Game cartridges for "E.T. the Extra-Terrestrial," based on Steven Spielberg's blockbuster hit film, were reportedly dumped in the landfill in the 1980s, according to the Aa local newspaper.
New Mexico Environment Department spokesman Jim Winchester said Wednesday an approved waste excavation plan, or WEP, is needed before any dig can begin.
"A WEP must be approved in advance of any excavation, and that includes even the city of Alamogordo," Winchester said.
Alamogordo city commissioners approved the search in June. However, Winchester said state environmental officials have control of the WEP's final approval, and it was rejected Feb. 27. The companies haven't yet submitted a new one, Winchester said.
Fuel Entertainment and LightBox Interactive recently announced plans to search the landfill for the game that proved a financial drain for Atari. The companies plan to record the dig for a documentary to be released by Microsoft Corp. for the Xbox One console. Filmmakers have even offered fans the chance to enter a giveaway of anything that might be unearthed.
Catherine Pasciak, a producer for LightBox, said the company still plans to travel to Alamogordo, if and when the project gets approval. The filmmakers have already shot some interviews, she said.
A spokesman for Fuel declined to comment.
Atari paid Steven Spielberg tens of millions of dollars to license the wildly popular 1982 movie's name, and game developers completed the project in just six weeks. In the game, the player takes on the role of the titular alien and tries to elude FBI agents while collecting pieces of a telephone to call E.T.'s spaceship.
The end result was a huge commercial dud that caused the troubled company's worth to sink even further.
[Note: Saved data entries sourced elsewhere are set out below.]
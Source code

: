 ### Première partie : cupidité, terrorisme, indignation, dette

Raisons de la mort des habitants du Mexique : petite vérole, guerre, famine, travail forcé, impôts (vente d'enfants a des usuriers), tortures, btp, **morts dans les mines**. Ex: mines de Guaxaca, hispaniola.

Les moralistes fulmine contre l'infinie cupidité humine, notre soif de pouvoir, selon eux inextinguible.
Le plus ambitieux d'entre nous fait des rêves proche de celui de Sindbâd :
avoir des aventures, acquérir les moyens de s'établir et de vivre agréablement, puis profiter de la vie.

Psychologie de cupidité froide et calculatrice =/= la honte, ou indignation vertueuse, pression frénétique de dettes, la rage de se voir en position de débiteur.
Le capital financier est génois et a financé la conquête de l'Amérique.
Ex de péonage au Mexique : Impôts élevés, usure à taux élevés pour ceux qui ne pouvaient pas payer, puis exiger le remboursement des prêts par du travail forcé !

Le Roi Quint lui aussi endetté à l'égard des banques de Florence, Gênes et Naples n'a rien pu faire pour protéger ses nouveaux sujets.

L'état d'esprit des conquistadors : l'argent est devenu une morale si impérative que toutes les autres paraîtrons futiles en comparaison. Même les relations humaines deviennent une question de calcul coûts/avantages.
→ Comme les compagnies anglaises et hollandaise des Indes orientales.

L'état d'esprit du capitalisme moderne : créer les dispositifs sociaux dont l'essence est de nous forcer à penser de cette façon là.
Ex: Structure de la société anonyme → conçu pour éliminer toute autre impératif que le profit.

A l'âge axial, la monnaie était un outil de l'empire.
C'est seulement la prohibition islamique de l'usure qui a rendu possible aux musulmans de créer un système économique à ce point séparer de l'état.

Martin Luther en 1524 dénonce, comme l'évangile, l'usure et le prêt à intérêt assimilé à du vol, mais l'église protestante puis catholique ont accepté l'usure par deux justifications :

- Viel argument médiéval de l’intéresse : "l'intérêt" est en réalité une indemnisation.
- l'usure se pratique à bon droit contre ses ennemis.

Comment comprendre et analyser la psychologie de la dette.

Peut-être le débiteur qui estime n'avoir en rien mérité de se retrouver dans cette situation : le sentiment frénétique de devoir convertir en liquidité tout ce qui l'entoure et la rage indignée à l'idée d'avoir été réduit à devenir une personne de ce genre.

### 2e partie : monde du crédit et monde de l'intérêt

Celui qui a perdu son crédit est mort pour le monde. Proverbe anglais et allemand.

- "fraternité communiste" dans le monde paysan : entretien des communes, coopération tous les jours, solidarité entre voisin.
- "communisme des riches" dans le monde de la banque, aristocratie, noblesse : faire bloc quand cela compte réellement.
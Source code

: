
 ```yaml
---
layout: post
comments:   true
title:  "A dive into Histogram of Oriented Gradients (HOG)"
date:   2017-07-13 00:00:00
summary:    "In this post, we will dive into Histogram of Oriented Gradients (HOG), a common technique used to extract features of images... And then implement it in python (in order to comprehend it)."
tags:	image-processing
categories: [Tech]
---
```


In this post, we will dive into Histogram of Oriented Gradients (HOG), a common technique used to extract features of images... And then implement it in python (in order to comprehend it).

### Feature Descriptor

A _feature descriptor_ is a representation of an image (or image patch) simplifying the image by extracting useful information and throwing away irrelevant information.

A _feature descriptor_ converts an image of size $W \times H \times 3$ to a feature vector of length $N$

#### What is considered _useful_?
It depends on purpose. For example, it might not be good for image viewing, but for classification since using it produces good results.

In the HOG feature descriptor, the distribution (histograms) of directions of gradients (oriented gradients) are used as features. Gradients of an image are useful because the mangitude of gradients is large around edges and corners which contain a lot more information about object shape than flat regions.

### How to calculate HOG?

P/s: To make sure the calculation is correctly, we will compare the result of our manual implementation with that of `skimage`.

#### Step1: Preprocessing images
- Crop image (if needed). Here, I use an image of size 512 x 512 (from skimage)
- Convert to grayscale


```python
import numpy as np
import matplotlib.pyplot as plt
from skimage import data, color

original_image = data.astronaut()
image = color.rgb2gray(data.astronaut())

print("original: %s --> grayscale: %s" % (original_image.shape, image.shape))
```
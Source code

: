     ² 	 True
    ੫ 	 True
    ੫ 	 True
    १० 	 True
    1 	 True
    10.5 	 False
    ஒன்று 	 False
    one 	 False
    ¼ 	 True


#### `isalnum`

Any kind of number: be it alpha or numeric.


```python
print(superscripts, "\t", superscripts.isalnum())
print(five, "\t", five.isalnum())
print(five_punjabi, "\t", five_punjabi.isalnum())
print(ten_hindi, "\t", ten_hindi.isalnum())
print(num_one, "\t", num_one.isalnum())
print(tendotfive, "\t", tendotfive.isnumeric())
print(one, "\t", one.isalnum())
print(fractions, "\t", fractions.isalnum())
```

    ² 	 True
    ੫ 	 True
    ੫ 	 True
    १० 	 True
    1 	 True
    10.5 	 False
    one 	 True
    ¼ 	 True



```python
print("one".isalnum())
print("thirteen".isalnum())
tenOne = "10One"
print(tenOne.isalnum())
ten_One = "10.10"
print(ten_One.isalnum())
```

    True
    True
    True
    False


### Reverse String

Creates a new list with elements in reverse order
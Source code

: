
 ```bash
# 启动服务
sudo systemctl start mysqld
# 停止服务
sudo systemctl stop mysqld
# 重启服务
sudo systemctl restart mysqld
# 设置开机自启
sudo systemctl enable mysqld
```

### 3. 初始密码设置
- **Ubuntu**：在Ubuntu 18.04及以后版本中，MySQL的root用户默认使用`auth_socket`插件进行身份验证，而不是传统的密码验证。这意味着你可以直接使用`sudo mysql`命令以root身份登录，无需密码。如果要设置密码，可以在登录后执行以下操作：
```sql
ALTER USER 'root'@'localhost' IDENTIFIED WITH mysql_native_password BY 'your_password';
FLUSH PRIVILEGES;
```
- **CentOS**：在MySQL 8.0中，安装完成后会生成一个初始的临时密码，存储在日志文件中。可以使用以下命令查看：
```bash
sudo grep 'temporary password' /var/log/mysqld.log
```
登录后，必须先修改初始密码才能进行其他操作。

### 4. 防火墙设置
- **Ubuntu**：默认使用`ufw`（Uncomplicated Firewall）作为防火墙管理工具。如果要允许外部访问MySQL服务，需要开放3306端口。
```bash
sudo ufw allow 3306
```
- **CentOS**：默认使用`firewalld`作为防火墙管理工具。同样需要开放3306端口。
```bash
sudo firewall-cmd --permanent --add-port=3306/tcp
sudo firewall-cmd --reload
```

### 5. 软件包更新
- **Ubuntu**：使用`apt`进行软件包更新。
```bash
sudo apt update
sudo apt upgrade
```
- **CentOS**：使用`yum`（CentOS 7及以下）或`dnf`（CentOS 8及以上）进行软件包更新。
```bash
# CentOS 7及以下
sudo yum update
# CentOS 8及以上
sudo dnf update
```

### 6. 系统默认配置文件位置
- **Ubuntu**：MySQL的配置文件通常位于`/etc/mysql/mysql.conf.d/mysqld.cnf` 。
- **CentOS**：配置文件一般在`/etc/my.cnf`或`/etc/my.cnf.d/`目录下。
Atari purportedly disposed of millions of game cartridges and other equipment by the truckload at the landfill. The area's supposed role as a gaming burial ground has snowballed into mythic status over the years.
The landfill was first used as a dumping ground in the 1920s but has been closed since the late 1980s, officials said.
A 2004 study found elevated levels of several chemicals in the landfill, prompting the New Mexico Environment Department to request further testing. Test results found "22 compounds of concern," according to the agency.